### [SOURCE MATERIAL]
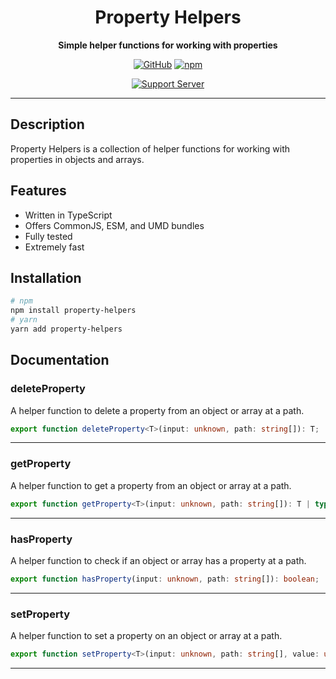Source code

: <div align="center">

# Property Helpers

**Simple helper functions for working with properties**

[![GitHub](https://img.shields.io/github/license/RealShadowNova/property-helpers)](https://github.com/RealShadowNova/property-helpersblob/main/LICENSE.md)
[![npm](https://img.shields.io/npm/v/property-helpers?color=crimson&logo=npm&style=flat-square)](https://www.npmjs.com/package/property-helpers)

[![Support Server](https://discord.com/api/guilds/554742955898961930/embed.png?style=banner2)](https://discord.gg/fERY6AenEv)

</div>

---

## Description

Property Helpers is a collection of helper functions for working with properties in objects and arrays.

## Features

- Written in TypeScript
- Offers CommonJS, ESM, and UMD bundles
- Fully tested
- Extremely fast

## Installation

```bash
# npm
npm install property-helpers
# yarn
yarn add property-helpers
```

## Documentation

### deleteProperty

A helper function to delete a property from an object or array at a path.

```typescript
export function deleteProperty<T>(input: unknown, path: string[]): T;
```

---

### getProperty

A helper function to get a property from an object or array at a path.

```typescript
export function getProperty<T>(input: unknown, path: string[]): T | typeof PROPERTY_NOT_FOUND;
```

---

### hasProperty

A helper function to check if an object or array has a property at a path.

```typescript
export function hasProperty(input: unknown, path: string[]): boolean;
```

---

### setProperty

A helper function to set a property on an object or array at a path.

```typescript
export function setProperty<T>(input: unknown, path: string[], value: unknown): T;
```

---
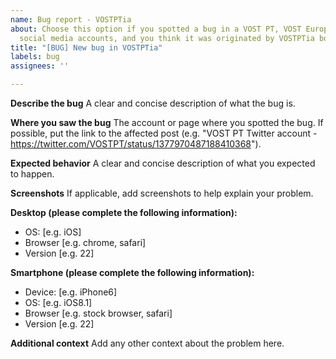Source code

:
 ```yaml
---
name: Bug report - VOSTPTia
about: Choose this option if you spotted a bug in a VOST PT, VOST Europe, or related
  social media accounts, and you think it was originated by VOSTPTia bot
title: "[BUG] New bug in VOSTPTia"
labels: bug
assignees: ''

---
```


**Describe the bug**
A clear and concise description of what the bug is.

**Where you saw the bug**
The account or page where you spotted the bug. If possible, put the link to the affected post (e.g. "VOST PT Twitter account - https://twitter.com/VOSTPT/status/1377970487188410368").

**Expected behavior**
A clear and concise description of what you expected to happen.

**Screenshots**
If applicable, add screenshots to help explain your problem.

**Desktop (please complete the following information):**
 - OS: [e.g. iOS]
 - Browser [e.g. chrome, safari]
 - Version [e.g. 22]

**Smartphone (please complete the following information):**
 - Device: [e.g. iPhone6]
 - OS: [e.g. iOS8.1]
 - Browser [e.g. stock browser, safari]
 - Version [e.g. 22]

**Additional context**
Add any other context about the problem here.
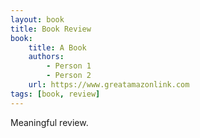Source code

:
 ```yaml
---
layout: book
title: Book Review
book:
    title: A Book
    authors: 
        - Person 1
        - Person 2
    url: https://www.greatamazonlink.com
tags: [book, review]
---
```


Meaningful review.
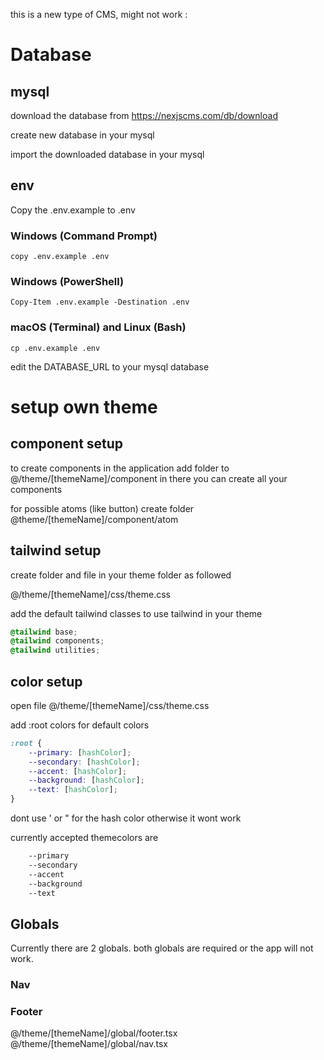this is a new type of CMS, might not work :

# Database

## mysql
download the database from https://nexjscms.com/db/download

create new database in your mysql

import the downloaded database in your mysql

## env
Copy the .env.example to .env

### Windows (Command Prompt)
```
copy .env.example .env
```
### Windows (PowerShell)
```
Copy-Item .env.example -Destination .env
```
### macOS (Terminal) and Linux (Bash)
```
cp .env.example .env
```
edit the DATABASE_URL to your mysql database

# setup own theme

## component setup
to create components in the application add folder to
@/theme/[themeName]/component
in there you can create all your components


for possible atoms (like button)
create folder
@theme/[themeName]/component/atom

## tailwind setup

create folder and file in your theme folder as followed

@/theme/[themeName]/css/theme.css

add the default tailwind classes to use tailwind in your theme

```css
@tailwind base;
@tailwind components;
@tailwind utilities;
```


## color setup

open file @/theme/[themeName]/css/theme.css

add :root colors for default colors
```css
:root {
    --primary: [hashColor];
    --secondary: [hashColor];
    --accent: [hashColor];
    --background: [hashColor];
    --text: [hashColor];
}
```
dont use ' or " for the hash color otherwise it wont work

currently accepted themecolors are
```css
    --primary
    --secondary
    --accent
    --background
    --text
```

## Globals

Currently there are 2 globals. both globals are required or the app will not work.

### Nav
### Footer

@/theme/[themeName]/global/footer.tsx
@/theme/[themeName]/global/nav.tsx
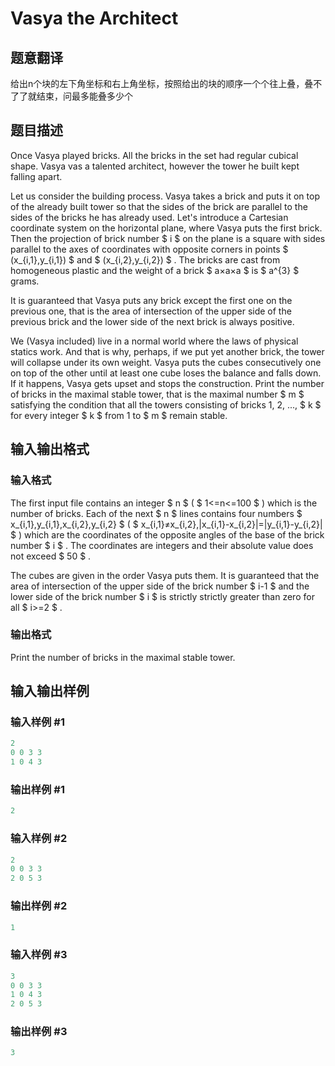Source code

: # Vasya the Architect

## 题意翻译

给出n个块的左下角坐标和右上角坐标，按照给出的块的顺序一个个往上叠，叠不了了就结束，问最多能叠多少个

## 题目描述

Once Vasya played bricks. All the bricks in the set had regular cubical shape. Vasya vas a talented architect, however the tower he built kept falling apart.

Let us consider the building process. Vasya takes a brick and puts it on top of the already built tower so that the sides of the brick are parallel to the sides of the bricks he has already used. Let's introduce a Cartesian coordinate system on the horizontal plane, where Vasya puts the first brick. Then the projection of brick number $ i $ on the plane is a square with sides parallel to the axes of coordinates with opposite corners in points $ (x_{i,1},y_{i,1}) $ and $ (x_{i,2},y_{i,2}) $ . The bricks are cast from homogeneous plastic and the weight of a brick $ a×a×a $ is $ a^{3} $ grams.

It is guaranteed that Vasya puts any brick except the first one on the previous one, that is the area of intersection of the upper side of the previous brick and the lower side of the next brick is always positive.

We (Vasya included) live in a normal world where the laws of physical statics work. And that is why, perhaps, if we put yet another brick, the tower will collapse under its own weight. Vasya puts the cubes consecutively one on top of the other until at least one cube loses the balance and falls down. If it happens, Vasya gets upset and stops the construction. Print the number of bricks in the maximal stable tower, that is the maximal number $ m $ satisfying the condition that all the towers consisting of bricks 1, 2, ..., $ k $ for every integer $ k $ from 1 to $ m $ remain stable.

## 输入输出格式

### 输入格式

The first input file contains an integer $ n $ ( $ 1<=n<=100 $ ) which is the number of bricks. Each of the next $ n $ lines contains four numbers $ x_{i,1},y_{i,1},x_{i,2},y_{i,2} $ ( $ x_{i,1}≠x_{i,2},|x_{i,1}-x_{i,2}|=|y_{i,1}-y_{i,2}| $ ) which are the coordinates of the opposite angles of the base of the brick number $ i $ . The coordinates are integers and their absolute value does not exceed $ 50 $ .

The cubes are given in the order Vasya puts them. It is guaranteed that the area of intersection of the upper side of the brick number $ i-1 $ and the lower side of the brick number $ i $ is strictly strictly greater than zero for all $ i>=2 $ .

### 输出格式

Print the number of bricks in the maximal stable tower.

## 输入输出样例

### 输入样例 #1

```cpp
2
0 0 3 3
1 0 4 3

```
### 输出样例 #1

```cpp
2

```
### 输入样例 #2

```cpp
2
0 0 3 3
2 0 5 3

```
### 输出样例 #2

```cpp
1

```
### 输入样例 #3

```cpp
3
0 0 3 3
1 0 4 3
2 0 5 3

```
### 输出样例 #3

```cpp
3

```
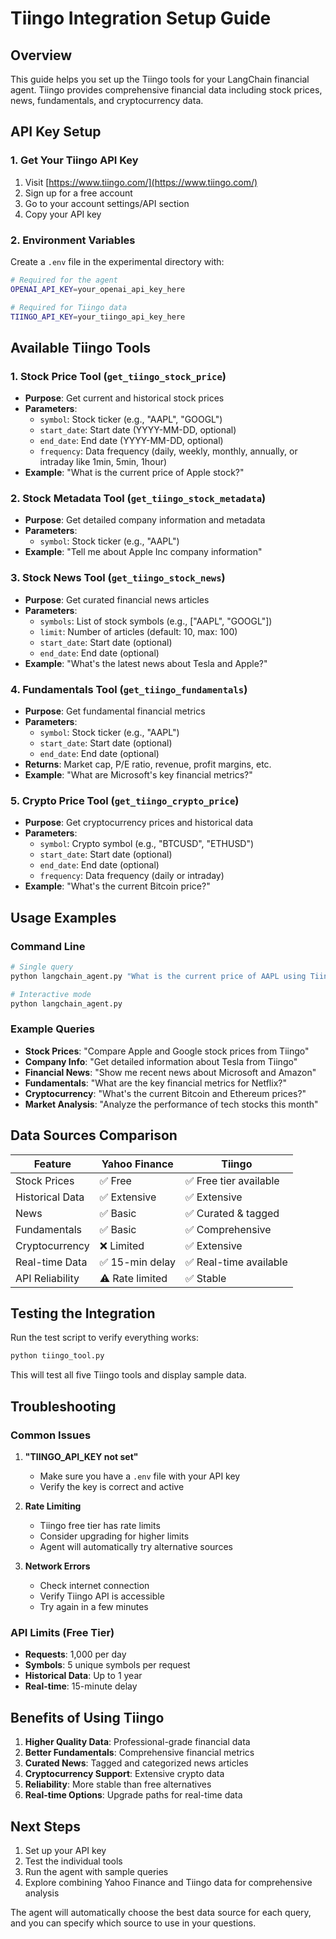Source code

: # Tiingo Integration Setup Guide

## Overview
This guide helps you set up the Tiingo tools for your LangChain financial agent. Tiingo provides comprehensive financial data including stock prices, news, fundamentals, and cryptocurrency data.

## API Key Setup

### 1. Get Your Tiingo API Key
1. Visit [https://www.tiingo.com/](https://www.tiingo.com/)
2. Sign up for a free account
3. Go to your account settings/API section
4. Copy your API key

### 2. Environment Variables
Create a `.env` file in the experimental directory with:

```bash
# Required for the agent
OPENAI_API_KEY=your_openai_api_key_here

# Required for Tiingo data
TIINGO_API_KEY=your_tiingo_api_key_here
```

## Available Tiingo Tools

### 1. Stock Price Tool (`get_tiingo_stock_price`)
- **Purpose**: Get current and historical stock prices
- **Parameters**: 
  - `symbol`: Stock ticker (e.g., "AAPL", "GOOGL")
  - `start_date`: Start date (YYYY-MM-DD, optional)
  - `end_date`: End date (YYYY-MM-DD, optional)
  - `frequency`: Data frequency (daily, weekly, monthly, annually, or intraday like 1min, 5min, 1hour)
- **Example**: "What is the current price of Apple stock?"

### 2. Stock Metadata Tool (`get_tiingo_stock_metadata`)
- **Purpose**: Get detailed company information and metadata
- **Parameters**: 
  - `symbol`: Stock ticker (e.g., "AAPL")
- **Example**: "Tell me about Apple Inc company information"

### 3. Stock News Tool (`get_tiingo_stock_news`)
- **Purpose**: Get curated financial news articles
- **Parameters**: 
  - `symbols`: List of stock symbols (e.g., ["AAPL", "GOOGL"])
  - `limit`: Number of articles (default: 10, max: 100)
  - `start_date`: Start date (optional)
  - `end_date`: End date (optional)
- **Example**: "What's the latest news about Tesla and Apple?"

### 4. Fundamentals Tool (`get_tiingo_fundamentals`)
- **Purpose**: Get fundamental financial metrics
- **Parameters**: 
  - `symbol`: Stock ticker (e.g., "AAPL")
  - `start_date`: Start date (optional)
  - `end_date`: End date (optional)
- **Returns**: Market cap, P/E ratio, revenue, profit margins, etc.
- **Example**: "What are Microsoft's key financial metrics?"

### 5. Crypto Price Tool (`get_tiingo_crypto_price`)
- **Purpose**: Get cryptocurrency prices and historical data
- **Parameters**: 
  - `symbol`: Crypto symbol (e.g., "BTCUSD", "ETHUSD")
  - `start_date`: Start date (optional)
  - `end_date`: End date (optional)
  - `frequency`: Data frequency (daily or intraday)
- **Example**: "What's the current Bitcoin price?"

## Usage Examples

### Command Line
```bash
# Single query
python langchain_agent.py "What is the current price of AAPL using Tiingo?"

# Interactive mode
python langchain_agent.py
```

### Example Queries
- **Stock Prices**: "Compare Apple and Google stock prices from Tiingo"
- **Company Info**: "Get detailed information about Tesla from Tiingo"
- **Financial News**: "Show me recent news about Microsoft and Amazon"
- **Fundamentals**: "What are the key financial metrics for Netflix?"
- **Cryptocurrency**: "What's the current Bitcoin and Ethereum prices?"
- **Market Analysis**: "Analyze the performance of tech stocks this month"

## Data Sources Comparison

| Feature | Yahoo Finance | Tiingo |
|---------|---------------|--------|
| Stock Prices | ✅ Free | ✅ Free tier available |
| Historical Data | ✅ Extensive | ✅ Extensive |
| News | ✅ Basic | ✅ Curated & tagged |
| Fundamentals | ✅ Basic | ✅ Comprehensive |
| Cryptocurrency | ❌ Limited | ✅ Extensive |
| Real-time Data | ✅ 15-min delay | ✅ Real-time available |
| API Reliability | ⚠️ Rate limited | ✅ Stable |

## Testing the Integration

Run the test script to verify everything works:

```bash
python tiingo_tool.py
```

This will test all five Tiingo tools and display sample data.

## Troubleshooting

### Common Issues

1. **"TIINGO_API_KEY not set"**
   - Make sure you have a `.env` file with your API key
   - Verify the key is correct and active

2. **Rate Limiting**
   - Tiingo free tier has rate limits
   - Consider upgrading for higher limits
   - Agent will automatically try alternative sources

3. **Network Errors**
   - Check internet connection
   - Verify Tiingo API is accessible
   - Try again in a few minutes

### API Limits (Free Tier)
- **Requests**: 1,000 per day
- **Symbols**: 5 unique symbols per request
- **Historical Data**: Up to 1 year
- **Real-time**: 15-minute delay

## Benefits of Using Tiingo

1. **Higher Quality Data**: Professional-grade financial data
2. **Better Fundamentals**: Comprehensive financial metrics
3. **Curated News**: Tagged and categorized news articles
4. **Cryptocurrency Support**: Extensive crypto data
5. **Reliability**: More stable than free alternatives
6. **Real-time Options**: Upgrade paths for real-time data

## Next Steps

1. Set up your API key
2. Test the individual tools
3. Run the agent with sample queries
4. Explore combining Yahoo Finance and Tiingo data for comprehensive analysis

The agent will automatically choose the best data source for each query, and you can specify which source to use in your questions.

### [ASSIGNMENT]
Say how many lines above include "metrics", please, and nothing else.

### [OUTPUT OF THE TASK]
4